# Introduction and Advice on Sharks from the Beach



## huntingwood (Apr 28, 2012)

Hello,

My name is Chris, I am from Virginia Beach but my buddy and I will be on vacation in Gulf Shores from May 12-19. I hope was hoping to do some shark fishing from the beach, but it looks like it's illegal in Alabama.

Any advice on the closest place to get into some big sharks from the beach? Looks like Pensacola may be the closest option. I primarily shark fish in Hatteras, and I have also fished a lot on the east coast of Florida near Sebastian, but this is my first trip to the gulf coast. I will be bringing my kayak and harness down with my shark gear - I have a 12/0, 6/0, 4/0 and a Penn 50w.
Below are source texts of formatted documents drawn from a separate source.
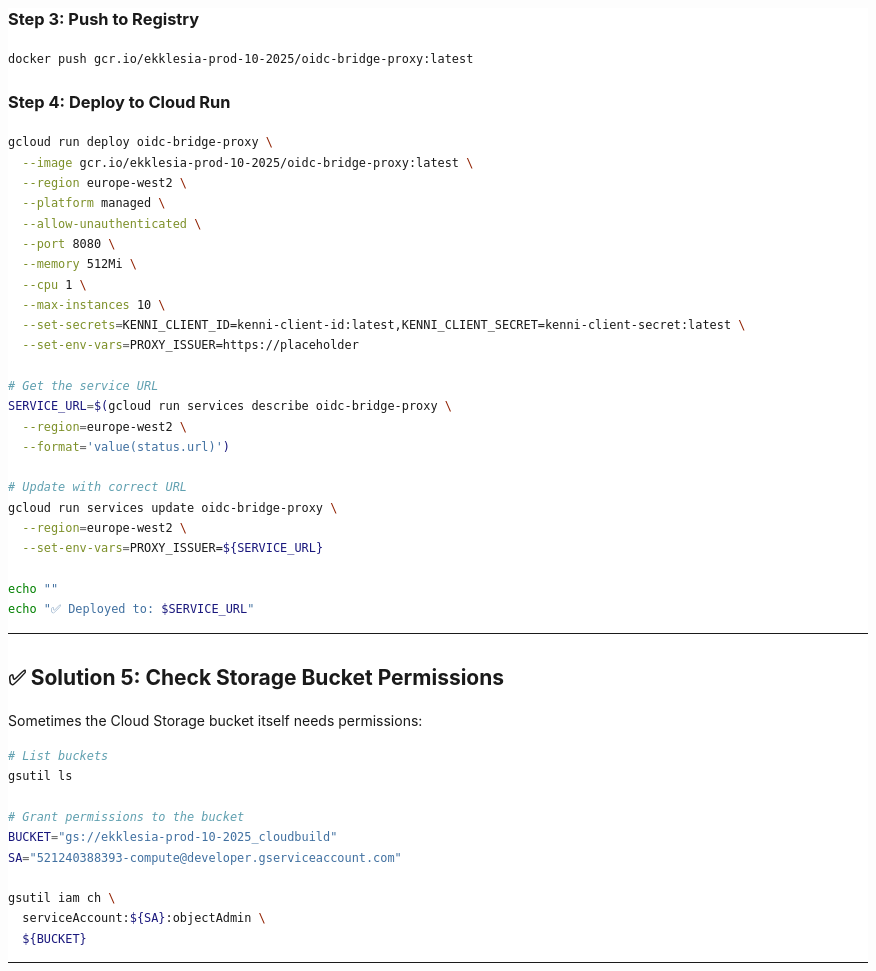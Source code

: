 ### Step 3: Push to Registry
```bash
docker push gcr.io/ekklesia-prod-10-2025/oidc-bridge-proxy:latest
```

### Step 4: Deploy to Cloud Run
```bash
gcloud run deploy oidc-bridge-proxy \
  --image gcr.io/ekklesia-prod-10-2025/oidc-bridge-proxy:latest \
  --region europe-west2 \
  --platform managed \
  --allow-unauthenticated \
  --port 8080 \
  --memory 512Mi \
  --cpu 1 \
  --max-instances 10 \
  --set-secrets=KENNI_CLIENT_ID=kenni-client-id:latest,KENNI_CLIENT_SECRET=kenni-client-secret:latest \
  --set-env-vars=PROXY_ISSUER=https://placeholder

# Get the service URL
SERVICE_URL=$(gcloud run services describe oidc-bridge-proxy \
  --region=europe-west2 \
  --format='value(status.url)')

# Update with correct URL
gcloud run services update oidc-bridge-proxy \
  --region=europe-west2 \
  --set-env-vars=PROXY_ISSUER=${SERVICE_URL}

echo ""
echo "✅ Deployed to: $SERVICE_URL"
```

---

## ✅ Solution 5: Check Storage Bucket Permissions

Sometimes the Cloud Storage bucket itself needs permissions:

```bash
# List buckets
gsutil ls

# Grant permissions to the bucket
BUCKET="gs://ekklesia-prod-10-2025_cloudbuild"
SA="521240388393-compute@developer.gserviceaccount.com"

gsutil iam ch \
  serviceAccount:${SA}:objectAdmin \
  ${BUCKET}
```

---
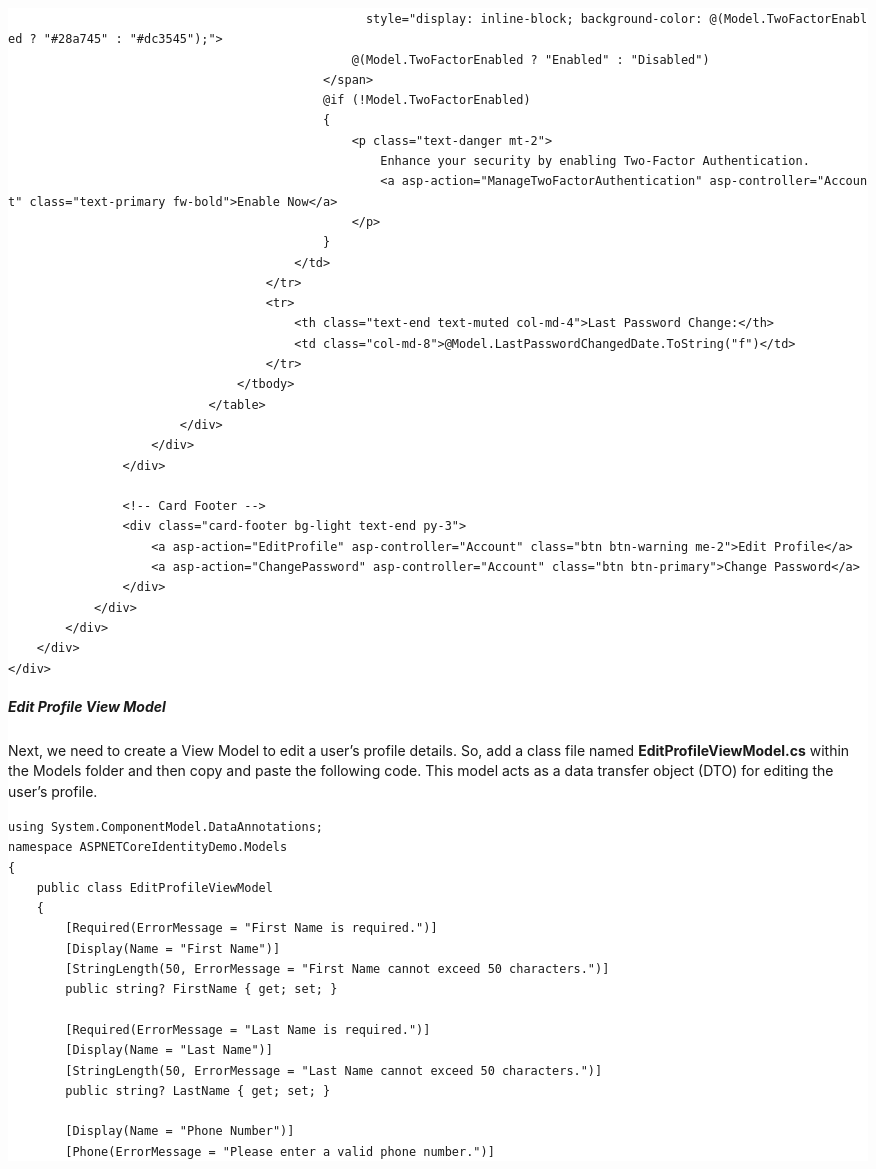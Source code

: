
 ```
                                                  style="display: inline-block; background-color: @(Model.TwoFactorEnabled ? "#28a745" : "#dc3545");">
                                                @(Model.TwoFactorEnabled ? "Enabled" : "Disabled")
                                            </span>
                                            @if (!Model.TwoFactorEnabled)
                                            {
                                                <p class="text-danger mt-2">
                                                    Enhance your security by enabling Two-Factor Authentication.
                                                    <a asp-action="ManageTwoFactorAuthentication" asp-controller="Account" class="text-primary fw-bold">Enable Now</a>
                                                </p>
                                            }
                                        </td>
                                    </tr>
                                    <tr>
                                        <th class="text-end text-muted col-md-4">Last Password Change:</th>
                                        <td class="col-md-8">@Model.LastPasswordChangedDate.ToString("f")</td>
                                    </tr>
                                </tbody>
                            </table>
                        </div>
                    </div>
                </div>

                <!-- Card Footer -->
                <div class="card-footer bg-light text-end py-3">
                    <a asp-action="EditProfile" asp-controller="Account" class="btn btn-warning me-2">Edit Profile</a>
                    <a asp-action="ChangePassword" asp-controller="Account" class="btn btn-primary">Change Password</a>
                </div>
            </div>
        </div>
    </div>
</div>
```

##### **Edit Profile View Model**

Next, we need to create a View Model to edit a user’s profile details. So, add a class file named **EditProfileViewModel.cs** within the Models folder and then copy and paste the following code. This model acts as a data transfer object (DTO) for editing the user’s profile.

```
using System.ComponentModel.DataAnnotations;
namespace ASPNETCoreIdentityDemo.Models
{
    public class EditProfileViewModel
    {
        [Required(ErrorMessage = "First Name is required.")]
        [Display(Name = "First Name")]
        [StringLength(50, ErrorMessage = "First Name cannot exceed 50 characters.")]
        public string? FirstName { get; set; }

        [Required(ErrorMessage = "Last Name is required.")]
        [Display(Name = "Last Name")]
        [StringLength(50, ErrorMessage = "Last Name cannot exceed 50 characters.")]
        public string? LastName { get; set; }

        [Display(Name = "Phone Number")]
        [Phone(ErrorMessage = "Please enter a valid phone number.")]
```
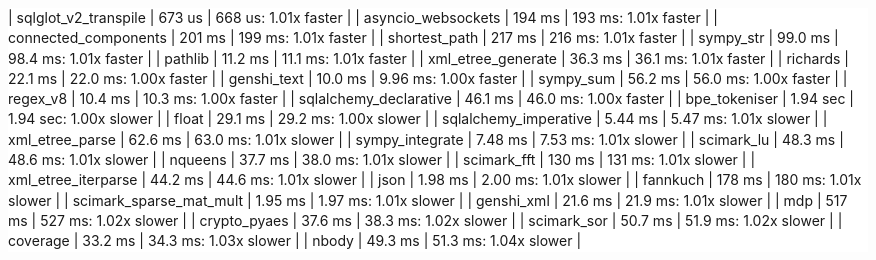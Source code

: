 | sqlglot_v2_transpile            | 673 us                                                                   | 668 us: 1.01x faster                                                                |
| asyncio_websockets              | 194 ms                                                                   | 193 ms: 1.01x faster                                                                |
| connected_components            | 201 ms                                                                   | 199 ms: 1.01x faster                                                                |
| shortest_path                   | 217 ms                                                                   | 216 ms: 1.01x faster                                                                |
| sympy_str                       | 99.0 ms                                                                  | 98.4 ms: 1.01x faster                                                               |
| pathlib                         | 11.2 ms                                                                  | 11.1 ms: 1.01x faster                                                               |
| xml_etree_generate              | 36.3 ms                                                                  | 36.1 ms: 1.01x faster                                                               |
| richards                        | 22.1 ms                                                                  | 22.0 ms: 1.00x faster                                                               |
| genshi_text                     | 10.0 ms                                                                  | 9.96 ms: 1.00x faster                                                               |
| sympy_sum                       | 56.2 ms                                                                  | 56.0 ms: 1.00x faster                                                               |
| regex_v8                        | 10.4 ms                                                                  | 10.3 ms: 1.00x faster                                                               |
| sqlalchemy_declarative          | 46.1 ms                                                                  | 46.0 ms: 1.00x faster                                                               |
| bpe_tokeniser                   | 1.94 sec                                                                 | 1.94 sec: 1.00x slower                                                              |
| float                           | 29.1 ms                                                                  | 29.2 ms: 1.00x slower                                                               |
| sqlalchemy_imperative           | 5.44 ms                                                                  | 5.47 ms: 1.01x slower                                                               |
| xml_etree_parse                 | 62.6 ms                                                                  | 63.0 ms: 1.01x slower                                                               |
| sympy_integrate                 | 7.48 ms                                                                  | 7.53 ms: 1.01x slower                                                               |
| scimark_lu                      | 48.3 ms                                                                  | 48.6 ms: 1.01x slower                                                               |
| nqueens                         | 37.7 ms                                                                  | 38.0 ms: 1.01x slower                                                               |
| scimark_fft                     | 130 ms                                                                   | 131 ms: 1.01x slower                                                                |
| xml_etree_iterparse             | 44.2 ms                                                                  | 44.6 ms: 1.01x slower                                                               |
| json                            | 1.98 ms                                                                  | 2.00 ms: 1.01x slower                                                               |
| fannkuch                        | 178 ms                                                                   | 180 ms: 1.01x slower                                                                |
| scimark_sparse_mat_mult         | 1.95 ms                                                                  | 1.97 ms: 1.01x slower                                                               |
| genshi_xml                      | 21.6 ms                                                                  | 21.9 ms: 1.01x slower                                                               |
| mdp                             | 517 ms                                                                   | 527 ms: 1.02x slower                                                                |
| crypto_pyaes                    | 37.6 ms                                                                  | 38.3 ms: 1.02x slower                                                               |
| scimark_sor                     | 50.7 ms                                                                  | 51.9 ms: 1.02x slower                                                               |
| coverage                        | 33.2 ms                                                                  | 34.3 ms: 1.03x slower                                                               |
| nbody                           | 49.3 ms                                                                  | 51.3 ms: 1.04x slower                                                               |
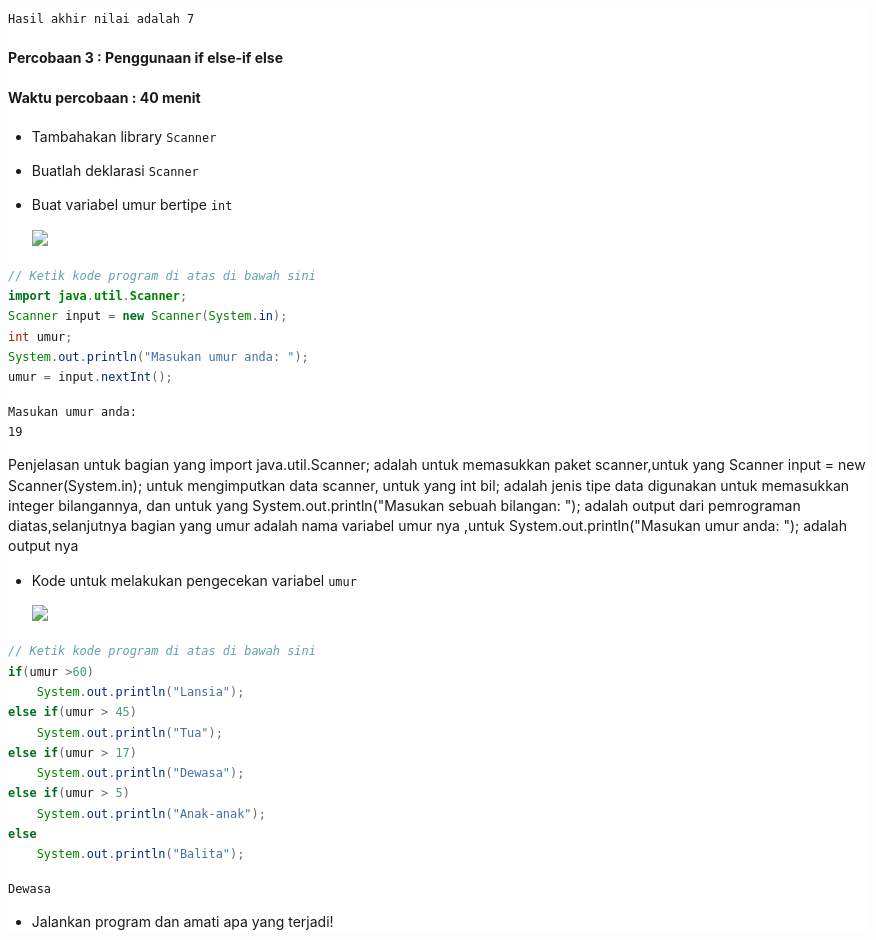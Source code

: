     Hasil akhir nilai adalah 7


#### Percobaan 3 : Penggunaan if else-if else

#### Waktu percobaan : 40 menit

+ Tambahakan library `Scanner`
+ Buatlah deklarasi `Scanner`
+ Buat variabel umur bertipe `int`

    ![](images/08.png)


```Java
// Ketik kode program di atas di bawah sini
import java.util.Scanner;
Scanner input = new Scanner(System.in);
int umur;
System.out.println("Masukan umur anda: ");
umur = input.nextInt();

```

    Masukan umur anda: 
    19


Penjelasan untuk bagian yang import java.util.Scanner; adalah untuk memasukkan paket scanner,untuk yang Scanner input = new Scanner(System.in); untuk mengimputkan data scanner, untuk yang int bil; adalah jenis tipe data digunakan untuk memasukkan integer bilangannya, dan untuk yang System.out.println("Masukan sebuah bilangan: "); adalah output dari pemrograman diatas,selanjutnya bagian yang umur adalah nama variabel umur nya ,untuk System.out.println("Masukan umur anda: "); adalah output nya

+ Kode untuk melakukan pengecekan variabel `umur`

    ![](images/09.png)


```Java
// Ketik kode program di atas di bawah sini
if(umur >60)
    System.out.println("Lansia");
else if(umur > 45)
    System.out.println("Tua");
else if(umur > 17)
    System.out.println("Dewasa");
else if(umur > 5)
    System.out.println("Anak-anak");
else
    System.out.println("Balita");

```

    Dewasa


+ Jalankan program dan amati apa yang terjadi!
Also, if anybody wants to meet up that week and help us out with some spots, I would gladly paddle out some baits for you! 

Thanks


----------



## Kachok (May 1, 2012)

I shark fish all the time in Alabama. Heck last year when me and my buddie caught that big bull off Douphin island the game warden and Coast Guard asked us if we could try to catch a 9 footer that had been spotted several times running the public beach, we just cannot chum for sharks off the beach, which I would not do anyway. If you want to go get into some sharks I'll go with you PM me.


----------